Numerical Python, NumPy, provides you with advanced numerical processing capabilities using a powerful N-dimensional array object. Given that data science relies heavily on matrices, which fit well into n-dimensional arrays, this feature alone should attract the data scientist’s attention. A few of the advanced math capabilities include: linear algebra, Fourier transformations, and random number capabilities. The NumPy arrays are quite powerful, also extremely easy to use, and they form the basis for almost everything a data scientist can do with NumPy.

NumPy excels in reducing the amount of coding that a developer has to perform. You can find almost any sort of numerical processing you might need and the API is only a starting point for a much longer adventure into the world of what’s possible for your use case. You get all of this functionality in an open source package. This particular package is so popular that many Python installers include it as an installed item by default. NumPy is also used as the base libraries for many other libraries such as these:

  • SciPy
  • Scikit-learn
  • Matplotlib

NumPy makes executing code fast because it relies heavily on vectorization. The dense packing of data used by NumPy saves memory, but it also causes code to execute between 5 and 100 times faster than native Python, which is a significant advantage when you’re processing huge amounts of data. NumPy provides full access to C, C++, and Fortran code, so it can provide a speed boost, as well as interoperability, (since these other languages execute much faster than Python does).

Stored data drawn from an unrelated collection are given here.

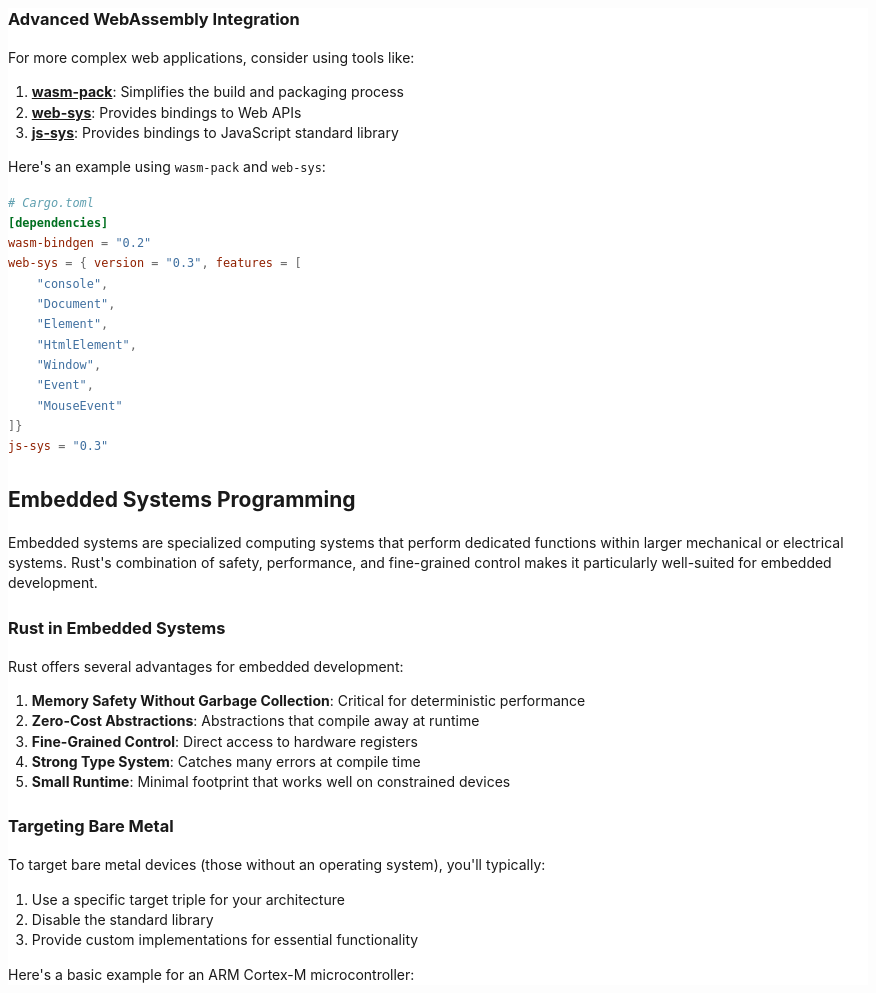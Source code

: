 ### Advanced WebAssembly Integration

For more complex web applications, consider using tools like:

1. **[wasm-pack](https://github.com/rustwasm/wasm-pack)**: Simplifies the build and packaging process
2. **[web-sys](https://github.com/rustwasm/wasm-bindgen/tree/main/crates/web-sys)**: Provides bindings to Web APIs
3. **[js-sys](https://github.com/rustwasm/wasm-bindgen/tree/main/crates/js-sys)**: Provides bindings to JavaScript standard library

Here's an example using `wasm-pack` and `web-sys`:

```toml
# Cargo.toml
[dependencies]
wasm-bindgen = "0.2"
web-sys = { version = "0.3", features = [
    "console",
    "Document",
    "Element",
    "HtmlElement",
    "Window",
    "Event",
    "MouseEvent"
]}
js-sys = "0.3"
```

## Embedded Systems Programming

Embedded systems are specialized computing systems that perform dedicated functions within larger mechanical or electrical systems. Rust's combination of safety, performance, and fine-grained control makes it particularly well-suited for embedded development.

### Rust in Embedded Systems

Rust offers several advantages for embedded development:

1. **Memory Safety Without Garbage Collection**: Critical for deterministic performance
2. **Zero-Cost Abstractions**: Abstractions that compile away at runtime
3. **Fine-Grained Control**: Direct access to hardware registers
4. **Strong Type System**: Catches many errors at compile time
5. **Small Runtime**: Minimal footprint that works well on constrained devices

### Targeting Bare Metal

To target bare metal devices (those without an operating system), you'll typically:

1. Use a specific target triple for your architecture
2. Disable the standard library
3. Provide custom implementations for essential functionality

Here's a basic example for an ARM Cortex-M microcontroller:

NumPy’s main failing is that it’s a low-level package. That’s why so many people are building higher-level packages on top of it. Sometimes you have to think a bit before you can work out precisely how to do something in NumPy that might be perfectly obvious in SciPy or Scikit-learn. You definitely don’t want to try to create graphical output using NumPy—Matplotlib is the tool to use in this case.


Scientific Python, SciPy, is built upon a NumPy base. It acts as the hub of an ecosystem of open source packages devoted to mathematics, science, and engineering that includes:

  • SciPy library
  • Matplotlib
  • Pandas
  • SymPy
  • IPython

Looking at the documentation, what you see at the outset are links for the various supported products that are all part of the SciPy stack. What SciPy does is act as a coordinator to ensure that the various packages work together so you don’t end up fighting with inter-version differences, rather than getting real work done. What’s important to note is that the service provided at one level is coordination, but you can access all of the other packages separately. The only package unique to SciPy is the SciPy library.

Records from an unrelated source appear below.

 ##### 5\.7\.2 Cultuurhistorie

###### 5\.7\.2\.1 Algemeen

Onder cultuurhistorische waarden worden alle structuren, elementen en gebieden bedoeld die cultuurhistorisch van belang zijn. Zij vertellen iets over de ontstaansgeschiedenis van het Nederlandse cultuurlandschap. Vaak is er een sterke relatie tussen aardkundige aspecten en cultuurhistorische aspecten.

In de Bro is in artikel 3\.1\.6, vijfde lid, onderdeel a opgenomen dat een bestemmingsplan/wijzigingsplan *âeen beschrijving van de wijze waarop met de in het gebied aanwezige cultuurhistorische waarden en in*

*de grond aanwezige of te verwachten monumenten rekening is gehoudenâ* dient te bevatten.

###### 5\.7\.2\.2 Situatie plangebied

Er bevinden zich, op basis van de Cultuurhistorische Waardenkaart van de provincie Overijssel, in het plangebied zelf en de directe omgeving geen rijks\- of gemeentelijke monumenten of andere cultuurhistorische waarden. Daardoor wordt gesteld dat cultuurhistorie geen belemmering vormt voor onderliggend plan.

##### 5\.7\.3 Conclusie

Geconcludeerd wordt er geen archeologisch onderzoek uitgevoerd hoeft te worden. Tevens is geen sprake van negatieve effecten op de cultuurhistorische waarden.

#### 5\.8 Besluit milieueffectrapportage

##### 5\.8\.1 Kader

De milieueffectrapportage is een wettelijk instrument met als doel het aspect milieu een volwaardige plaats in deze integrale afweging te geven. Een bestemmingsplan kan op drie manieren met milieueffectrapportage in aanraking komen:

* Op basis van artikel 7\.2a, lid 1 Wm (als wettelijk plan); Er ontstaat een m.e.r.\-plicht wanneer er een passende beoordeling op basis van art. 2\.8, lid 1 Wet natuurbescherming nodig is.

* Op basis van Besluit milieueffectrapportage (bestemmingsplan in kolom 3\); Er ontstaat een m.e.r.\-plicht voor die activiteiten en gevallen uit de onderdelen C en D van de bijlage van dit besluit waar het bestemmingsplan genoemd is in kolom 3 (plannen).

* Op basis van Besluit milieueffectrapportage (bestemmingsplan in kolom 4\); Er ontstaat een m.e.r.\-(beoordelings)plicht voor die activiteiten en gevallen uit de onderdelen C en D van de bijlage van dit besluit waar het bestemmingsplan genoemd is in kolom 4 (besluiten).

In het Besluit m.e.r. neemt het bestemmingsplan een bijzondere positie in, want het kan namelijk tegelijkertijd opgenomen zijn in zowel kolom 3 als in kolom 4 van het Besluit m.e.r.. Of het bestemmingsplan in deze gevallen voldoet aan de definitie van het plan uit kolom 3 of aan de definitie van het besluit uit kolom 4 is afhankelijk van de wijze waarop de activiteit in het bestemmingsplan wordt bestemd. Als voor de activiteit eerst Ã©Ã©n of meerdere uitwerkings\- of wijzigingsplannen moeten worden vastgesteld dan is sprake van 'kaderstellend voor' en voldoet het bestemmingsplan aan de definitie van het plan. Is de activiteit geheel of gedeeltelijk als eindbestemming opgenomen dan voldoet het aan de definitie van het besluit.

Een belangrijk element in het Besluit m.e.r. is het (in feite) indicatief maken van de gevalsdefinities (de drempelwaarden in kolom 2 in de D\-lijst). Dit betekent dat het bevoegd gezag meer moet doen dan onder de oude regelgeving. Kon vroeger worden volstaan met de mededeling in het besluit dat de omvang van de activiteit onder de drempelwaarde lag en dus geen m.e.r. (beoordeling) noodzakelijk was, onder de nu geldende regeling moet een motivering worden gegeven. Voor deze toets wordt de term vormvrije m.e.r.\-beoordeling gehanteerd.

The SciPy library provides you with access to easier to use versions of some of the classes you find in other packages such as NumPy. It’s designed to augment other packages, such as Pandas and provide input for yet other packages like Matplotlib. What you receive is a group of functions in these categories:

  • Integration (scipy.integrate)
  • Optimization (scipy.optimize)
  • Interpolation (scipy.interpolate)
  • Fourier Transforms (scipy.fft)
  • Signal Processing (scipy.signal)
  • Linear Algebra (scipy.linalg)
  • Compressed Sparse Graph Routines (scipy.sparse.csgraph)
  • Spatial data structures and algorithms (scipy.spatial)
  • Statistics (scipy.stats)
  • Multidimensional image processing (scipy.ndimage)
  • File IO (

The main issue with having a single coordinator for everything is that it becomes somewhat cumbersome to manage and load times can be high. Also, you lose sight of the low-level details and start to wonder just what is going on under the hood. There are times when the package can be a little counterintuitive and confusing, such as the Sparse eigenvalue support, which requires the arpack FORTRAN package and FORTAN knowledge.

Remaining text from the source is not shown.